Yargıtay Kararı 8. Hukuk Dairesi 2011/4072 E. 2011/4797 K. 03.10.2011 T.

YARGITAY KARARI
DAİRE : 8. Hukuk Dairesi
ESAS NO : 2011/4072
KARAR NO : 2011/4797
KARAR TARİHİ : 03.10.2011

MAHKEMESİ :Asliye Hukuk Mahkemesi
DAVA TÜRÜ : Tescil

… ile Hazine ve Kemalpaşa Belediye Başkanlığı aralarındaki tescil davasının …Asliye Hukuk Mahkemesinden verilen 17.05.2010 gün ve 96/145 sayılı hükmün Yargıtay’ca incelenmesi davalı Hazine vekili tarafından süresinde istenilmiş olmakla dosya incelendi gereği düşünüldü:

KARAR

Davacı vekili, dava dilekçesinde; mevkii ve sınırlarını açıkladığı yaklaşık 3700 m2 miktarındaki taşınmazın vekil edeni ve öncesinde de babası tarafından 25-30 yıldan beri malik sıfatıyla zilyet ve tasarrufları altında bulunduğunu açıklayarak, dava konusu taşınmazın vekil edeni adına tapuya kayıt ve tesciline karar verilmesini istemiştir.
Davalı Hazine vekili, kazanma koşullarının davacı lehine oluşmadığını açıklayarak davanın reddine karar verilmesini savunmuştur.
Davalı … Başkanlığına usulüne uygun dava dilekçesi tebliğ edilmiş, yargılamaya gelen olmadığı gibi bir cevap da verilmemiştir.
Mahkemece, davanın kabulü ile 1.12.2009 tarihli teknik bilirkişi raporunda kırmızıya boyalı A harfi ile gösterilen 3811,80 m2 miktarındaki taşınmazın davacı adına tapuya kayıt ve tesciline karar verilmesi üzerine; hüküm, Hazine vekili tarafından temyiz edilmiştir.
Dava, 3402 sayılı Kadastro Kanununun 14, TMK’nun 713/1 ve 996.maddelerine dayalı eklemeli kazanmayı sağlayan zilyetlik iddiasıyla açılan tescil isteğine ilişkindir
Mahkemece, davanın kabulüne karar verilmiş ise de yapılan araştırma ve inceleme hüküm vermeye yeterli bulunmamaktadır.

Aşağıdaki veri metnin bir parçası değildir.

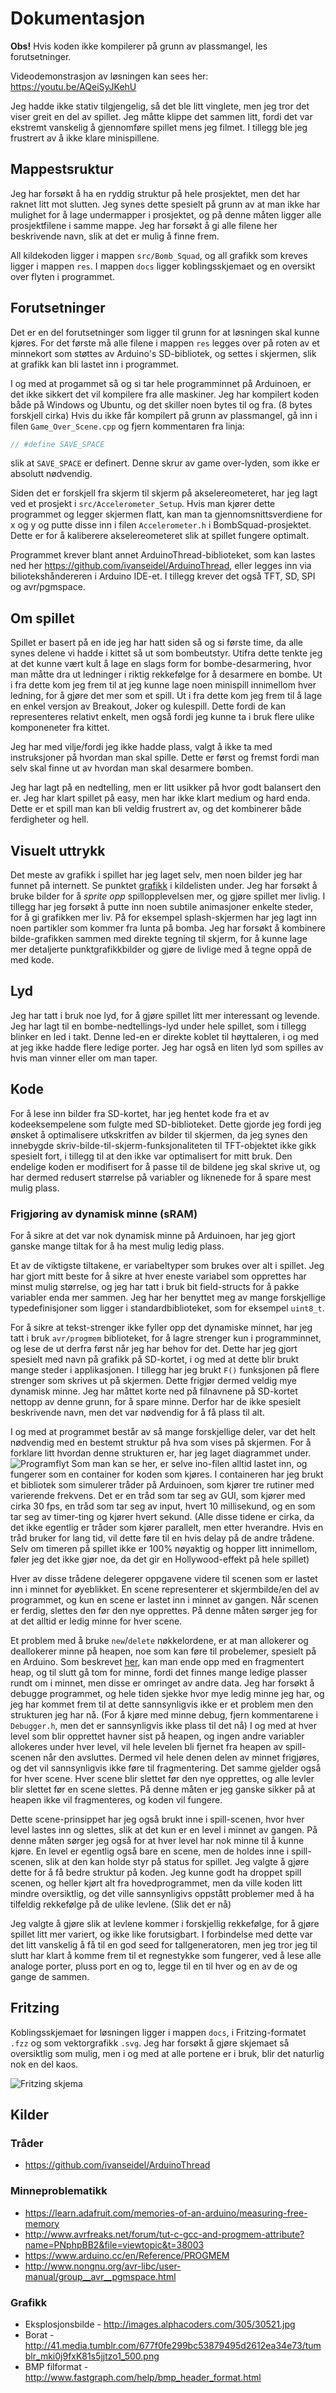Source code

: # Dokumentasjon
**Obs!** Hvis koden ikke kompilerer på grunn av plassmangel, les forutsetninger.

Videodemonstrasjon av løsningen kan sees her: https://youtu.be/AQeiSyJKehU

Jeg hadde ikke stativ tilgjengelig, så det ble litt vinglete, men jeg tror det viser greit en del av spillet. Jeg måtte klippe det sammen litt, fordi det var ekstremt vanskelig å gjennomføre spillet mens jeg filmet. I tillegg ble jeg frustrert av å ikke klare minispillene.

## Mappestsruktur
Jeg har forsøkt å ha en ryddig struktur på hele prosjektet, men det har raknet litt mot slutten. Jeg synes dette spesielt på grunn av at man ikke har mulighet for å lage undermapper i prosjektet, og på denne måten ligger alle prosjektfilene i samme mappe. Jeg har forsøkt å gi alle filene her beskrivende navn, slik at det er mulig å finne frem.

All kildekoden ligger i mappen `src/Bomb_Squad`, og all grafikk som kreves ligger i mappen `res`. I mappen `docs` ligger koblingsskjemaet og en oversikt over flyten i programmet.

## Forutsetninger
Det er en del forutsetninger som ligger til grunn for at løsningen skal kunne kjøres. For det første må alle filene i mappen `res` legges over på roten av et minnekort som støttes av Arduino's SD-bibliotek, og settes i skjermen, slik at grafikk kan bli lastet inn i programmet.

I og med at progammet så og si tar hele programminnet på Arduinoen, er det ikke sikkert det vil kompilere fra alle maskiner. Jeg har kompilert koden både på Windows og Ubuntu, og det skiller noen bytes til og fra. (8 bytes forskjell cirka) Hvis du ikke får kompilert på grunn av plassmangel, gå inn i filen `Game_Over_Scene.cpp` og fjern kommentaren fra linja:
```cpp
// #define SAVE_SPACE
```
slik at `SAVE_SPACE` er definert. Denne skrur av game over-lyden, som ikke er absolutt nødvendig.

Siden det er forskjell fra skjerm til skjerm på akselereometeret, har jeg lagt ved et prosjekt i `src/Accelerometer_Setup`. Hvis man kjører dette programmet og legger skjermen flatt, kan man ta gjennomsnittsverdiene for x og y og putte disse inn i filen `Accelerometer.h` i BombSquad-prosjektet. Dette er for å kaliberere akselereometeret slik at spillet fungere optimalt.

Programmet krever blant annet ArduinoThread-biblioteket, som kan lastes ned her https://github.com/ivanseidel/ArduinoThread, eller legges inn via biliotekshåndereren i Arduino IDE-et. I tillegg krever det også TFT, SD, SPI og avr/pgmspace.

## Om spillet
Spillet er basert på en ide jeg har hatt siden så og si første time, da alle synes delene vi hadde i kittet så ut som bombeutstyr. Utifra dette tenkte jeg at det kunne vært kult å lage en slags form for bombe-desarmering, hvor man måtte dra ut ledninger i riktig rekkefølge for å desarmere en bombe. Ut i fra dette kom jeg frem til at jeg kunne lage noen minispill innimellom hver ledning, for å gjøre det mer som et spill. Ut i fra dette kom jeg frem til å lage en enkel versjon av Breakout, Joker og kulespill. Dette fordi de kan representeres relativt enkelt, men også fordi jeg kunne ta i bruk flere ulike komponeneter fra kittet.

Jeg har med vilje/fordi jeg ikke hadde plass, valgt å ikke ta med instruksjoner på hvordan man skal spille. Dette er først og fremst fordi man selv skal finne ut av hvordan man skal desarmere bomben.

Jeg har lagt på en nedtelling, men er litt usikker på hvor godt balansert den er. Jeg har klart spillet på easy, men har ikke klart medium og hard enda. Dette er et spill man kan bli veldig frustrert av, og det kombinerer både ferdigheter og hell.

## Visuelt uttrykk
Det meste av grafikk i spillet har jeg laget selv, men noen bilder jeg har funnet på internett. Se punktet [grafikk](#grafikk) i kildelisten under. Jeg har forsøkt å bruke bilder for å *sprite opp* spillopplevelsen mer, og gjøre spillet mer livlig. I tillegg har jeg forsøkt å putte inn noen subtile animasjoner enkelte steder, for å gi grafikken mer liv. På for eksempel splash-skjermen har jeg lagt inn noen partikler som kommer fra lunta på bomba. Jeg har forsøkt å kombinere bilde-grafikken sammen med direkte tegning til skjerm, for å kunne lage mer detaljerte punktgrafikkbilder og gjøre de livlige med å tegne oppå de med kode.

## Lyd
Jeg har tatt i bruk noe lyd, for å gjøre spillet litt mer interessant og levende. Jeg har lagt til en bombe-nedtellings-lyd under hele spillet, som i tillegg blinker en led i takt. Denne led-en er direkte koblet til høyttaleren, i og med at jeg ikke hadde flere ledige porter. Jeg har også en liten lyd som spilles av hvis man vinner eller om man taper.

## Kode
For å lese inn bilder fra SD-kortet, har jeg hentet kode fra et av kodeeksempelene som fulgte med SD-biblioteket. Dette gjorde jeg fordi jeg ønsket å optimalisere utkskritfen av bilder til skjermen, da jeg synes den innebygde skriv-bilde-til-skjerm-funksjonaliteten til TFT-objektet ikke gikk spesielt fort, i tillegg til at den ikke var optimalisert for mitt bruk. Den endelige koden er modifisert for å passe til de bildene jeg skal skrive ut, og har dermed redusert størrelse på variabler og liknenede for å spare mest mulig plass.

### Frigjøring av dynamisk minne (sRAM)
For å sikre at det var nok dynamisk minne på Arduinoen, har jeg gjort ganske mange tiltak for å ha mest mulig ledig plass.

Et av de viktigste tiltakene, er variabeltyper som brukes over alt i spillet. Jeg har gjort mitt beste for å sikre at hver eneste variabel som opprettes har minst mulig størrelse, og jeg har tatt i bruk bit field-structs for å pakke variabler enda mer sammen. Jeg har her benyttet meg av mange forskjellige typedefinisjoner som ligger i standardbiblioteket, som for eksempel `uint8_t`.

For å sikre at tekst-strenger ikke fyller opp det dynamiske minnet, har jeg tatt i bruk `avr/progmem` biblioteket, for å lagre strenger kun i programminnet, og lese de ut derfra først når jeg har behov for det. Dette har jeg gjort spesielt med navn på grafikk på SD-kortet, i og med at dette blir brukt mange steder i applikasjonen. I tillegg har jeg brukt `F()` funksjonen på flere strenger som skrives ut på skjermen. Dette frigjør dermed veldig mye dynamisk minne. Jeg har måttet korte ned på filnavnene på SD-kortet nettopp av denne grunn, for å spare minne. Derfor har de ikke spesielt beskrivende navn, men det var nødvendig for å få plass til alt.

I og med at programmet består av så mange forskjellige deler, var det helt nødvendig med en bestemt struktur på hva som vises på skjermen. For å forklare litt hvordan denne strukturen er, har jeg laget diagrammet under.
![Programflyt](./docs/flow.svg)
Som man kan se her, er selve ino-filen alltid lastet inn, og fungerer som en container for koden som kjøres. I containeren har jeg brukt et bibliotek som simulerer tråder på Arduinoen, som kjører tre rutiner med varierende frekvens. Det er en tråd som tar seg av GUI, som kjører med cirka 30 fps, en tråd som tar seg av input, hvert 10 millisekund, og en som tar seg av timer-ting og kjører hvert sekund. (Alle disse tidene er cirka, da det ikke egentlig er tråder som kjører parallelt, men etter hverandre. Hvis en tråd bruker for lang tid, vil dette føre til en hvis delay på de andre trådene. Selv om timeren på spillet ikke er 100% nøyaktig og hopper litt innimellom, føler jeg det ikke gjør noe, da det gir en Hollywood-effekt på hele spillet)

Hver av disse trådene delegerer oppgavene videre til scenen som er lastet inn i minnet for øyeblikket. En scene representerer et skjermbilde/en del av programmet, og kun en scene er lastet inn i minnet av gangen. Når scenen er ferdig, slettes den før den nye opprettes. På denne måten sørger jeg for at det alltid er ledig minne for hver scene.

Et problem med å bruke `new`/`delete` nøkkelordene, er at man allokerer og deallokerer minne på heapen, noe som kan føre til probelemer, spesielt på en Arduino. Som beskrevet [her](https://learn.adafruit.com/memories-of-an-arduino?view=all#solving-memory-problems), kan man ende opp med en fragmentert heap, og til slutt gå tom for minne, fordi det finnes mange ledige plasser rundt om i minnet, men disse er omringet av andre data. Jeg har forsøkt å debugge programmet, og hele tiden sjekke hvor mye ledig minne jeg har, og jeg har kommet frem til at dette sannsynligvis ikke er et problem men den strukturen jeg har nå. (For å kjøre med minne debug, fjern kommentarene i `Debugger.h`, men det er sannsynligvis ikke plass til det nå) I og med at hver level som blir opprettet havner sist på heapen, og ingen andre variabler allokeres under hver level, vil hele levelen bli fjernet fra heapen av spill-scenen når den avsluttes. Dermed vil hele denen delen av minnet frigjøres, og det vil sannsynligvis ikke føre til fragmentering. Det samme gjelder også for hver scene. Hver scene blir slettet før den nye opprettes, og alle levler blir slettet før en scene slettes. På denne måten er jeg ganske sikker på at heapen ikke vil fragmenteres, og koden vil fungere.

Dette scene-prinsippet har jeg også brukt inne i spill-scenen, hvor hver level lastes inn og slettes, slik at det kun er en level i minnet av gangen. På denne måten sørger jeg også for at hver level har nok minne til å kunne kjøre. En level er egentlig også bare en scene, men de holdes inne i spill-scenen, slik at den kan holde styr på status for spillet. Jeg valgte å gjøre dette for å få bedre struktur på koden. Jeg kunne godt ha droppet spill scenen, og heller kjørt alt fra hovedprogrammet, men da ville koden litt mindre oversiktlig, og det ville sannsynligivs oppstått problemer med å ha tilfeldig rekkefølge på de ulike levlene. (Slik det er nå)

Jeg valgte å gjøre slik at levlene kommer i forskjellig rekkefølge, for å gjøre spillet litt mer variert, og ikke like forutsigbart. I forbindelse med dette var det litt vanskelig å få til en god seed for tallgeneratoren, men jeg tror jeg til slutt har klart å komme frem til et regnestykke som fungerer, ved å lese alle analoge porter, pluss port en og to, legge til en til hver og en av de og gange de sammen.

## Fritzing
Koblingsskjemaet for løsningen ligger i mappen `docs`, i Fritzing-formatet `.fzz` og som vektorgrafikk `.svg`. Jeg har forsøkt å gjøre skjemaet så oversiktlig som mulig, men i og med at alle portene er i bruk, blir det naturlig nok en del kaos.

![Fritzing skjema](./docs/schematic.svg)

## Kilder
### Tråder
- https://github.com/ivanseidel/ArduinoThread

### Minneproblematikk
- https://learn.adafruit.com/memories-of-an-arduino/measuring-free-memory
- http://www.avrfreaks.net/forum/tut-c-gcc-and-progmem-attribute?name=PNphpBB2&file=viewtopic&t=38003
- https://www.arduino.cc/en/Reference/PROGMEM
- http://www.nongnu.org/avr-libc/user-manual/group__avr__pgmspace.html

### Grafikk
- Eksplosjonsbilde - http://images.alphacoders.com/305/30521.jpg
- Borat - http://41.media.tumblr.com/677f0fe299bc53879495d2612ea34e73/tumblr_mki0j9fxK81s5jjtzo1_500.png
- BMP filformat - http://www.fastgraph.com/help/bmp_header_format.html
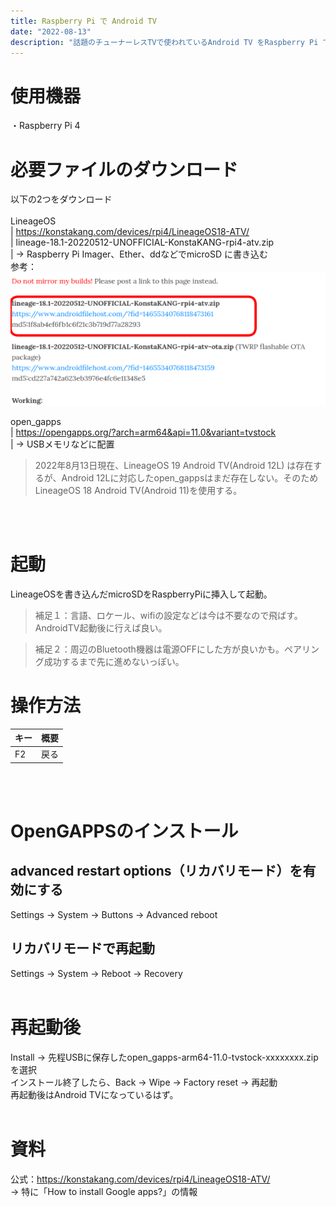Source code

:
```yaml
---
title: Raspberry Pi で Android TV
date: "2022-08-13"
description: "話題のチューナーレスTVで使われているAndroid TV をRaspberry Pi で使う。"
---
```


# 使用機器
・Raspberry Pi 4
<br>

# 必要ファイルのダウンロード
以下の2つをダウンロード<br/>
<br/>
LineageOS<br/>
| https://konstakang.com/devices/rpi4/LineageOS18-ATV/<br/>
| lineage-18.1-20220512-UNOFFICIAL-KonstaKANG-rpi4-atv.zip<br/>
| → Raspberry Pi Imager、Ether、ddなどでmicroSD に書き込む<br/>
参考：<br/>
![](where_lineage_os_is.png)

open_gapps<br/>
| https://opengapps.org/?arch=arm64&api=11.0&variant=tvstock<br/>
| → USBメモリなどに配置

>2022年8月13日現在、LineageOS 19 Android TV(Android 12L) は存在するが、Android 12Lに対応したopen_gappsはまだ存在しない。そのためLineageOS 18 Android TV(Android 11)を使用する。 
<br>
<br>

# 起動
LineageOSを書き込んだmicroSDをRaspberryPiに挿入して起動。
> 補足１：言語、ロケール、wifiの設定などは今は不要なので飛ばす。AndroidTV起動後に行えば良い。

> 補足２：周辺のBluetooth機器は電源OFFにした方が良いかも。ペアリング成功するまで先に進めないっぽい。

# 操作方法
|  キー  |  概要  |
| ---- | ---- |
|  F2  | 戻る |
<br>
<br>

# OpenGAPPSのインストール
## advanced restart options（リカバリモード）を有効にする<br>
Settings →  System →  Buttons →  Advanced reboot
## リカバリモードで再起動
Settings →  System →  Reboot → Recovery
<br>
<br>

# 再起動後
Install → 先程USBに保存したopen_gapps-arm64-11.0-tvstock-xxxxxxxx.zipを選択<br>
インストール終了したら、Back →  Wipe →  Factory reset →  再起動<br>
再起動後はAndroid TVになっているはず。
<br>
<br>

# 資料
公式：https://konstakang.com/devices/rpi4/LineageOS18-ATV/<br>
→ 特に「How to install Google apps?」の情報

Davacı vekili dava dilekçesinde, taşınmazın 25-30 yıldan beri vekil edeni ve öncesinde babasının zilyet ve tasarrufunda olduğunu bildirmiştir. Keşifte dinlenen mahalli bilirkişi ve tanıklar da dava konusu yerin 40 yılın üzerinde bir zamandan beri davacının dedesi …, daha sonra oğlu İrfan ve sonrasında 10 yıldır davacının ekip biçmek suretiyle kullandığını bildirmişler, ancak; babadan davacıya intikal şekli konusunda bir bilgi vermedikleri gibi paylaşımdan da söz etmemişlerdir. Görüldüğü gibi olay yerinde 19.11.2009 tarihinde yapılan keşifte, davacı tanığı İbrahim Bilğin’in beyanında; “Yaklaşık 10 yıldan beridir İrfan’ın hastalanması üzerine oğlu … tarafından zilyetliğin sürdürüldüğünü… ” açıklamıştır. Bu somut olgu; davacının taşınmaz üzerinde bağımsız 20 yıllık ve malik sıfatıyla zilyetliğinin olmadığını, daha ötesi,taşınmazın malikinin ve zilyedinin davacı olmadığını babası İrfan olduğunu göstermektedir. Dava açma sıfat ve ehliyeti ile hukuki yarar ilkesi davanın başlangıcında mahkemece kendiliğinden gözönünde tutulur. Saptanan bu durum karşısında davacının malik ve zilyet olup olmadığı konusunda güçlü bir duraksama söz konusudur. Bu hususlar üzerinde durulması zorunludur. Mahkemece, taşınmazın davacıya babasından intikal şekli de araştırılmamıştır. Şu halde mahkemece, eksikten dosya arasına getirtilen nüfus aile kayıt tablosundan davacının babası İrfan …’ın halen sağ olduğu anlaşıldığına göre, taşınmazın satış, bağış ya da başka şekilde babasından davacıya intikal edip etmediğinin usulüne uygun şekilde araştırılması, yerel bilirkişi ve tanıklardan sorularak belirlenmesi, bu şekilde davacıya intikal ettiğinin saptanması halinde davanın kabulüne karar verilmesi, babası tarafından davacıya intikal yapılmadığının belirlenmesi halinde davacının, babası sağ iken dava açma sıfatının bulunmadığının, babasının zilyetliğini kendi zilyetliğine ekleyemeyeceğinin gözetilmesi, (TMK’nun 996.m) ondan sonra toplanacak tüm deliller birlikte değerlendirilerek sonucuna göre bir hüküm kurulması gerekirken eksik inceleme ile yazılı şekilde hüküm kurulmuş olması doğru olmamıştır.
Davalı Hazine vekilinin temyiz itirazları açıklanan nedenle yerinde görüldüğünden kabulü ile usul ve kanuna aykırı bulunan hükmün 6100 sayılı HMK’nun Geçici 3.maddesi yollamasıyla HUMK’nun 428.maddesi gereğince BOZULMASINA, 03.10.2011 tarihinde oybirliğiyle karar verildi.